* Your assignment *
Search the listing for the word "payable". Copy every line where it is found.

* Record set *
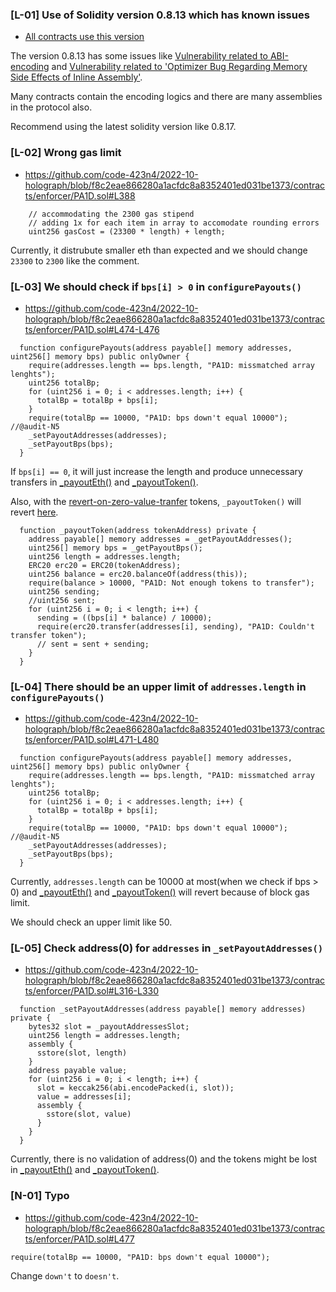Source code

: ### [L-01] Use of Solidity version 0.8.13 which has known issues
- [All contracts use this version](https://github.com/code-423n4/2022-10-holograph/blob/f8c2eae866280a1acfdc8a8352401ed031be1373/contracts/HolographFactory.sol#L102)

The version 0.8.13 has some issues like [Vulnerability related to ABI-encoding](https://blog.soliditylang.org/2022/05/18/solidity-0.8.14-release-announcement/) and [Vulnerability related to 'Optimizer Bug Regarding Memory Side Effects of Inline Assembly'](https://blog.soliditylang.org/2022/06/15/solidity-0.8.15-release-announcement/).

Many contracts contain the encoding logics and there are many assemblies in the protocol also.

Recommend using the latest solidity version like 0.8.17.

### [L-02] Wrong gas limit
- https://github.com/code-423n4/2022-10-holograph/blob/f8c2eae866280a1acfdc8a8352401ed031be1373/contracts/enforcer/PA1D.sol#L388

```solidity
    // accommodating the 2300 gas stipend
    // adding 1x for each item in array to accomodate rounding errors
    uint256 gasCost = (23300 * length) + length;
```

Currently, it distrubute smaller eth than expected and we should change `23300` to `2300` like the comment.

### [L-03] We should check if `bps[i] > 0` in `configurePayouts()`
- https://github.com/code-423n4/2022-10-holograph/blob/f8c2eae866280a1acfdc8a8352401ed031be1373/contracts/enforcer/PA1D.sol#L474-L476

```solidity
  function configurePayouts(address payable[] memory addresses, uint256[] memory bps) public onlyOwner {
    require(addresses.length == bps.length, "PA1D: missmatched array lenghts");
    uint256 totalBp;
    for (uint256 i = 0; i < addresses.length; i++) {
      totalBp = totalBp + bps[i];
    }
    require(totalBp == 10000, "PA1D: bps down't equal 10000"); //@audit-N5
    _setPayoutAddresses(addresses);
    _setPayoutBps(bps);
  }
```

If `bps[i] == 0`, it will just increase the length and produce unnecessary transfers in [_payoutEth()](https://github.com/code-423n4/2022-10-holograph/blob/f8c2eae866280a1acfdc8a8352401ed031be1373/contracts/enforcer/PA1D.sol#L382) and [_payoutToken()](https://github.com/code-423n4/2022-10-holograph/blob/f8c2eae866280a1acfdc8a8352401ed031be1373/contracts/enforcer/PA1D.sol#L405).

Also, with the [revert-on-zero-value-tranfer](https://github.com/d-xo/weird-erc20#revert-on-zero-value-transfers) tokens, `_payoutToken()` will revert [here](https://github.com/code-423n4/2022-10-holograph/blob/f8c2eae866280a1acfdc8a8352401ed031be1373/contracts/enforcer/PA1D.sol#L416).

```solidity
  function _payoutToken(address tokenAddress) private {
    address payable[] memory addresses = _getPayoutAddresses();
    uint256[] memory bps = _getPayoutBps();
    uint256 length = addresses.length;
    ERC20 erc20 = ERC20(tokenAddress);
    uint256 balance = erc20.balanceOf(address(this));
    require(balance > 10000, "PA1D: Not enough tokens to transfer");
    uint256 sending;
    //uint256 sent;
    for (uint256 i = 0; i < length; i++) {
      sending = ((bps[i] * balance) / 10000);
      require(erc20.transfer(addresses[i], sending), "PA1D: Couldn't transfer token");
      // sent = sent + sending;
    }
  }
```

### [L-04] There should be an upper limit of `addresses.length` in `configurePayouts()`
- https://github.com/code-423n4/2022-10-holograph/blob/f8c2eae866280a1acfdc8a8352401ed031be1373/contracts/enforcer/PA1D.sol#L471-L480

```solidity
  function configurePayouts(address payable[] memory addresses, uint256[] memory bps) public onlyOwner {
    require(addresses.length == bps.length, "PA1D: missmatched array lenghts");
    uint256 totalBp;
    for (uint256 i = 0; i < addresses.length; i++) {
      totalBp = totalBp + bps[i];
    }
    require(totalBp == 10000, "PA1D: bps down't equal 10000"); //@audit-N5
    _setPayoutAddresses(addresses);
    _setPayoutBps(bps);
  }
```

Currently, `addresses.length` can be 10000 at most(when we check if bps > 0) and [_payoutEth()](https://github.com/code-423n4/2022-10-holograph/blob/f8c2eae866280a1acfdc8a8352401ed031be1373/contracts/enforcer/PA1D.sol#L382) and [_payoutToken()](https://github.com/code-423n4/2022-10-holograph/blob/f8c2eae866280a1acfdc8a8352401ed031be1373/contracts/enforcer/PA1D.sol#L405) will revert because of block gas limit.

We should check an upper limit like 50.

### [L-05] Check address(0) for `addresses` in `_setPayoutAddresses()`
- https://github.com/code-423n4/2022-10-holograph/blob/f8c2eae866280a1acfdc8a8352401ed031be1373/contracts/enforcer/PA1D.sol#L316-L330

```solidity
  function _setPayoutAddresses(address payable[] memory addresses) private {
    bytes32 slot = _payoutAddressesSlot;
    uint256 length = addresses.length;
    assembly {
      sstore(slot, length)
    }
    address payable value;
    for (uint256 i = 0; i < length; i++) {
      slot = keccak256(abi.encodePacked(i, slot));
      value = addresses[i];
      assembly {
        sstore(slot, value)
      }
    }
  }
```

Currently, there is no validation of address(0) and the tokens might be lost in [_payoutEth()](https://github.com/code-423n4/2022-10-holograph/blob/f8c2eae866280a1acfdc8a8352401ed031be1373/contracts/enforcer/PA1D.sol#L382) and [_payoutToken()](https://github.com/code-423n4/2022-10-holograph/blob/f8c2eae866280a1acfdc8a8352401ed031be1373/contracts/enforcer/PA1D.sol#L405).

### [N-01] Typo
- https://github.com/code-423n4/2022-10-holograph/blob/f8c2eae866280a1acfdc8a8352401ed031be1373/contracts/enforcer/PA1D.sol#L477

```solidity
require(totalBp == 10000, "PA1D: bps down't equal 10000");
```

Change `down't` to `doesn't`.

* Written solution *
  function configurePayouts(address payable[] memory addresses, uint256[] memory bps) public onlyOwner {
    address payable[] memory addresses = _getPayoutAddresses();
  function configurePayouts(address payable[] memory addresses, uint256[] memory bps) public onlyOwner {
  function _setPayoutAddresses(address payable[] memory addresses) private {
    address payable value;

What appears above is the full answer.